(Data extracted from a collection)
■ ■ ■

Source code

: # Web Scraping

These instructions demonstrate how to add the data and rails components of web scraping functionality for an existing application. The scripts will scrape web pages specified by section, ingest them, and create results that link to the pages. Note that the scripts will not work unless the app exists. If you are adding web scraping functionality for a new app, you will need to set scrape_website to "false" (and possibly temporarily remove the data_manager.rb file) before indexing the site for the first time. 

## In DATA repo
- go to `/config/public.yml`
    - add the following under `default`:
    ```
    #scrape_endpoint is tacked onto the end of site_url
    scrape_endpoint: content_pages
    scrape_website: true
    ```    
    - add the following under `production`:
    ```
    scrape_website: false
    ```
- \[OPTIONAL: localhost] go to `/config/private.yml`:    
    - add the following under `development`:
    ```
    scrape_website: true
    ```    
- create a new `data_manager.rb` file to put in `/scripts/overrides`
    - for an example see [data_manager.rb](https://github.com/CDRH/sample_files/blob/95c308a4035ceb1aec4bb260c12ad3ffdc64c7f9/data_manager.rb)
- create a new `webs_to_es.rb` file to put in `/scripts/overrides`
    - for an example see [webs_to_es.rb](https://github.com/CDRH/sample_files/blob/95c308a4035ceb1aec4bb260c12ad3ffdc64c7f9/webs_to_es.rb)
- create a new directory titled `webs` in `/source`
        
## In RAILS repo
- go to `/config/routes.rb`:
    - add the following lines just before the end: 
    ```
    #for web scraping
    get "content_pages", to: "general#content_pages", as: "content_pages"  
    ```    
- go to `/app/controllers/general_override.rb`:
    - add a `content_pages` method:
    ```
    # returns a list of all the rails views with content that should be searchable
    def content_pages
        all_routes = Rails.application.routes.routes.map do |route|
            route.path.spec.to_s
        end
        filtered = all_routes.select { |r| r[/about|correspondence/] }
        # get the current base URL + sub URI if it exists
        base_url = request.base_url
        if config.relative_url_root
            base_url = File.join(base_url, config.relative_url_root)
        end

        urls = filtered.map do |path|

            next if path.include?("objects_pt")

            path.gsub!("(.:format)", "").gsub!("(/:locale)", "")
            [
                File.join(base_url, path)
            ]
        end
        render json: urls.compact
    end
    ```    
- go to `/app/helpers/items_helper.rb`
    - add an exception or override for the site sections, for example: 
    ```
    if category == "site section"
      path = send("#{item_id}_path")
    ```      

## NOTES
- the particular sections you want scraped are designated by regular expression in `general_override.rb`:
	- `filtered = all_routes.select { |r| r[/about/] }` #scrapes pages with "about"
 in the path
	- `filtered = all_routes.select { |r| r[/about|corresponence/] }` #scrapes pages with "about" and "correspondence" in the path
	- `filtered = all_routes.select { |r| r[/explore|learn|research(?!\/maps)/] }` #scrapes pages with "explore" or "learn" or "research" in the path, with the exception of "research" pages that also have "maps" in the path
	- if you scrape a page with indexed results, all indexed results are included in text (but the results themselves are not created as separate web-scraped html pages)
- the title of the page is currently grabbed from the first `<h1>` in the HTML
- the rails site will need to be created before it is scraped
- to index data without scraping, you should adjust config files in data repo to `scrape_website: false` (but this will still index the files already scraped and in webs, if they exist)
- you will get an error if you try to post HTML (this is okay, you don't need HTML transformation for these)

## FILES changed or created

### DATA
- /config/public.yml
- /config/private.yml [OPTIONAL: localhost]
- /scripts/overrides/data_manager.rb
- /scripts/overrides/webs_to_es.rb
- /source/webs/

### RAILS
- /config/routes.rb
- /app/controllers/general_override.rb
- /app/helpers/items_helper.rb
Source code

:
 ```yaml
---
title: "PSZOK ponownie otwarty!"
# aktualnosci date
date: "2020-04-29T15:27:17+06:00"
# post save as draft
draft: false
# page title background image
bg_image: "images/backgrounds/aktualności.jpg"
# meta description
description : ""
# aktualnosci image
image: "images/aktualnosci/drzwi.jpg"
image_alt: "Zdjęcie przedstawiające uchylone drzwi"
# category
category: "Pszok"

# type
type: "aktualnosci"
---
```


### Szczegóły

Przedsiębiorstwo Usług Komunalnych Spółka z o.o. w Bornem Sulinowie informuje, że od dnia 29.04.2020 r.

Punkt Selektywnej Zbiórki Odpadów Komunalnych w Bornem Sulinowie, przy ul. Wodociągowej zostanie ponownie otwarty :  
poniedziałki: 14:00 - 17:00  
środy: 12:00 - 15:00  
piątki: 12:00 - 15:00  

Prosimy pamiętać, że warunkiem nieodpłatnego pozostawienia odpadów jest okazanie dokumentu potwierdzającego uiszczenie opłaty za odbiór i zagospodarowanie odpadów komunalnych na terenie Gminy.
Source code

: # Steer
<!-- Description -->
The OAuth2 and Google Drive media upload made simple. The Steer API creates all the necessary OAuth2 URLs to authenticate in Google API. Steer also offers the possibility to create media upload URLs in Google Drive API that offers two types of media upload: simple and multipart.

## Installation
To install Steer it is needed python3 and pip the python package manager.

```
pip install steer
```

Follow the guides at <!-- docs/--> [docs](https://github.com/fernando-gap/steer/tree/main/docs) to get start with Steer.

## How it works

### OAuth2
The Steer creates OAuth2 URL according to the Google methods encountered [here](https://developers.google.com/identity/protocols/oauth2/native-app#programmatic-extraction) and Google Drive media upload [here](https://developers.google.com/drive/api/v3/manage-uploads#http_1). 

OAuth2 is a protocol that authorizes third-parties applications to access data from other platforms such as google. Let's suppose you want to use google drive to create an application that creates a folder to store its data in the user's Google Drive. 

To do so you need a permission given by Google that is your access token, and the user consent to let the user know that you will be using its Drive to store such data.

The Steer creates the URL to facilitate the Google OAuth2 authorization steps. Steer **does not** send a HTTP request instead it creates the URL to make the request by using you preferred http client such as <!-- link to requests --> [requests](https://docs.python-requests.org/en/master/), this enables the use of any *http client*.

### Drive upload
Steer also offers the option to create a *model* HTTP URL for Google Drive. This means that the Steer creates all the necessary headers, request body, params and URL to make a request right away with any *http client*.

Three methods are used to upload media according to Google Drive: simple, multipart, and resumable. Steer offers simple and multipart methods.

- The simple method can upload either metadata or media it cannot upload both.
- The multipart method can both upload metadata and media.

■ ■ ■

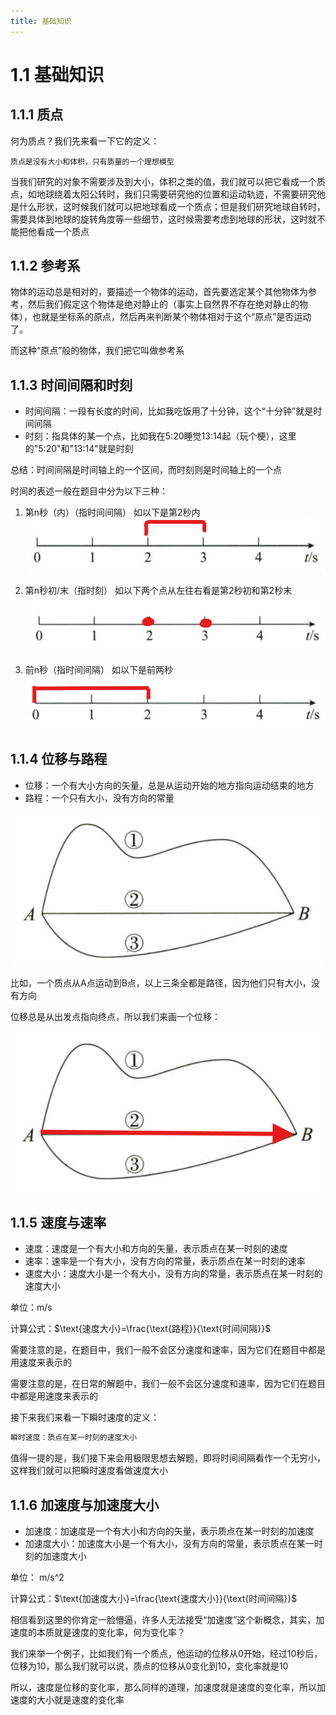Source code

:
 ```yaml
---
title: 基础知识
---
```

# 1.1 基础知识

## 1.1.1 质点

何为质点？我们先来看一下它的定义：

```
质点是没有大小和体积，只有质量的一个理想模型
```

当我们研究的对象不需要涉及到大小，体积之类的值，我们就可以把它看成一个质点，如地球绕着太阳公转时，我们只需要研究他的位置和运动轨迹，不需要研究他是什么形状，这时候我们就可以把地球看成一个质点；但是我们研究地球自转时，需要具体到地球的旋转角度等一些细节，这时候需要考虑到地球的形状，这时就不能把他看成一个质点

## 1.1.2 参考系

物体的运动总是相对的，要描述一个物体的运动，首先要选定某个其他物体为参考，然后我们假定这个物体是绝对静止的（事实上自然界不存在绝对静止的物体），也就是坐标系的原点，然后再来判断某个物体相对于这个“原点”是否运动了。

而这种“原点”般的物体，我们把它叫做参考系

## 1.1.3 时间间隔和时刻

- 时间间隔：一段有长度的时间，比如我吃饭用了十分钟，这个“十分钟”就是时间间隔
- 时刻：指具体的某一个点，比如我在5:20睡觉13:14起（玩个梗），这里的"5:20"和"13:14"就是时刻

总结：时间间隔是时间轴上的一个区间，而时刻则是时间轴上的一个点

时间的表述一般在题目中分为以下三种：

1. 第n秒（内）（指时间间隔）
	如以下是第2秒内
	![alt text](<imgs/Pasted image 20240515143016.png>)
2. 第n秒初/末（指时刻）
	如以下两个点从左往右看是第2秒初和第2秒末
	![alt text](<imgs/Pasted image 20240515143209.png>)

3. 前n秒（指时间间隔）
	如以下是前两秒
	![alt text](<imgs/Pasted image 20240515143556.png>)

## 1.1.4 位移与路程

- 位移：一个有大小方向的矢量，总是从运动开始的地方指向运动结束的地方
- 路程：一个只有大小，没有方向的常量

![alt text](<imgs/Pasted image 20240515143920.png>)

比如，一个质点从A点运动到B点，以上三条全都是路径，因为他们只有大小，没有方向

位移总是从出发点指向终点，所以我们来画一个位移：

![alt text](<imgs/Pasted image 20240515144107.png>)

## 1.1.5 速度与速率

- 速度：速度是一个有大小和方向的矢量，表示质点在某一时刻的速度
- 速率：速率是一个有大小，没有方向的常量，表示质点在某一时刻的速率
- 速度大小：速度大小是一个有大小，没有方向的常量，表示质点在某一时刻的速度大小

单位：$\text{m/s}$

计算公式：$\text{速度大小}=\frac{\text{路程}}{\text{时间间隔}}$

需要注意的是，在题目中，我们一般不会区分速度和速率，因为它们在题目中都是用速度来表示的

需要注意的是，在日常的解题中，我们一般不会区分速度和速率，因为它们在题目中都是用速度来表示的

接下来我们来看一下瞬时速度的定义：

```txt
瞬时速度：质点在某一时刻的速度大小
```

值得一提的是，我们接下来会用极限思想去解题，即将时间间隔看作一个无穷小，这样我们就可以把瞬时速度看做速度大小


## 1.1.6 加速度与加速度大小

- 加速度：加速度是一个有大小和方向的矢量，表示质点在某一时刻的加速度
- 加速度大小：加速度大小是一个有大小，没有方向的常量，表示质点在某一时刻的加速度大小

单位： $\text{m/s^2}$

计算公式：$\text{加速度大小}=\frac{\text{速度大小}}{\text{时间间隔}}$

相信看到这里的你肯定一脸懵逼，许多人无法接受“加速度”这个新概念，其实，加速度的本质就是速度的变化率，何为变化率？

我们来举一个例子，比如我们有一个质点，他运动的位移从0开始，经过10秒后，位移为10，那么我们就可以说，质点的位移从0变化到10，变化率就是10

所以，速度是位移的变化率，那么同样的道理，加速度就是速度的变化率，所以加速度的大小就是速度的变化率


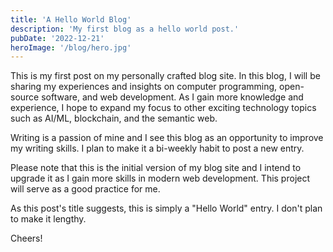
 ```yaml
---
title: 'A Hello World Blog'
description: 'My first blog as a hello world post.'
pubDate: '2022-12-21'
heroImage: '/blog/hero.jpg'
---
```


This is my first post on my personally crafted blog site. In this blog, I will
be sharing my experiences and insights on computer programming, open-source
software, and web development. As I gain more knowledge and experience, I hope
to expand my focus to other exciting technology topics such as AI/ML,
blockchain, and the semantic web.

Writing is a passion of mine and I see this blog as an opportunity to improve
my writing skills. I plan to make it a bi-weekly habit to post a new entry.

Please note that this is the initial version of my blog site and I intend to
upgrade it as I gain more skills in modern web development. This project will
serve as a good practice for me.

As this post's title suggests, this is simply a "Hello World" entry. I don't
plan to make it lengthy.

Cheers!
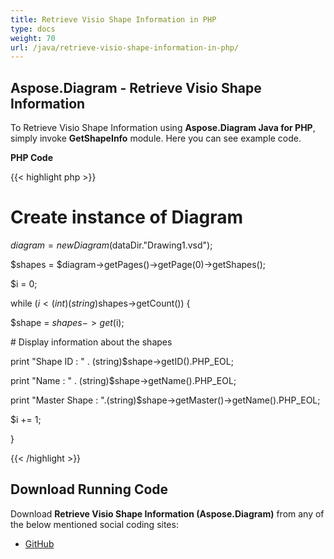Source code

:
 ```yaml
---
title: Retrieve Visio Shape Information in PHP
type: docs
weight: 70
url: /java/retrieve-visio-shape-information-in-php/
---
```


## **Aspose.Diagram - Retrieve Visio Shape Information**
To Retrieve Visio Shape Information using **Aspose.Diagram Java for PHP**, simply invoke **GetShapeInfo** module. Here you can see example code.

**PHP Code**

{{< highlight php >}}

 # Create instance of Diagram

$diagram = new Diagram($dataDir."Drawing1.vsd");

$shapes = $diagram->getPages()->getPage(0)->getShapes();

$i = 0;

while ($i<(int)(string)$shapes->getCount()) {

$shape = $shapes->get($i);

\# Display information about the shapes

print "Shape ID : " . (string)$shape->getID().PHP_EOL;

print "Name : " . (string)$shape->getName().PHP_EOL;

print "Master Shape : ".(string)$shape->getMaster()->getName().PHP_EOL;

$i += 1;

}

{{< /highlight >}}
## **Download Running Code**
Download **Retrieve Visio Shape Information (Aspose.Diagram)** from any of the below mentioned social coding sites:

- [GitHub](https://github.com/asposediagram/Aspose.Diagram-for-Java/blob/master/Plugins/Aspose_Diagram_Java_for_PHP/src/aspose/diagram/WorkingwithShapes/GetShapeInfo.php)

■ ■ ■

Exercise
For each line of the data that has the word "request", report that line.

Result of this exercise
        base_url = request.base_url
The Steer creates the URL to facilitate the Google OAuth2 authorization steps. Steer **does not** send a HTTP request instead it creates the URL to make the request by using you preferred http client such as <!-- link to requests --> [requests](https://docs.python-requests.org/en/master/), this enables the use of any *http client*.
Steer also offers the option to create a *model* HTTP URL for Google Drive. This means that the Steer creates all the necessary headers, request body, params and URL to make a request right away with any *http client*.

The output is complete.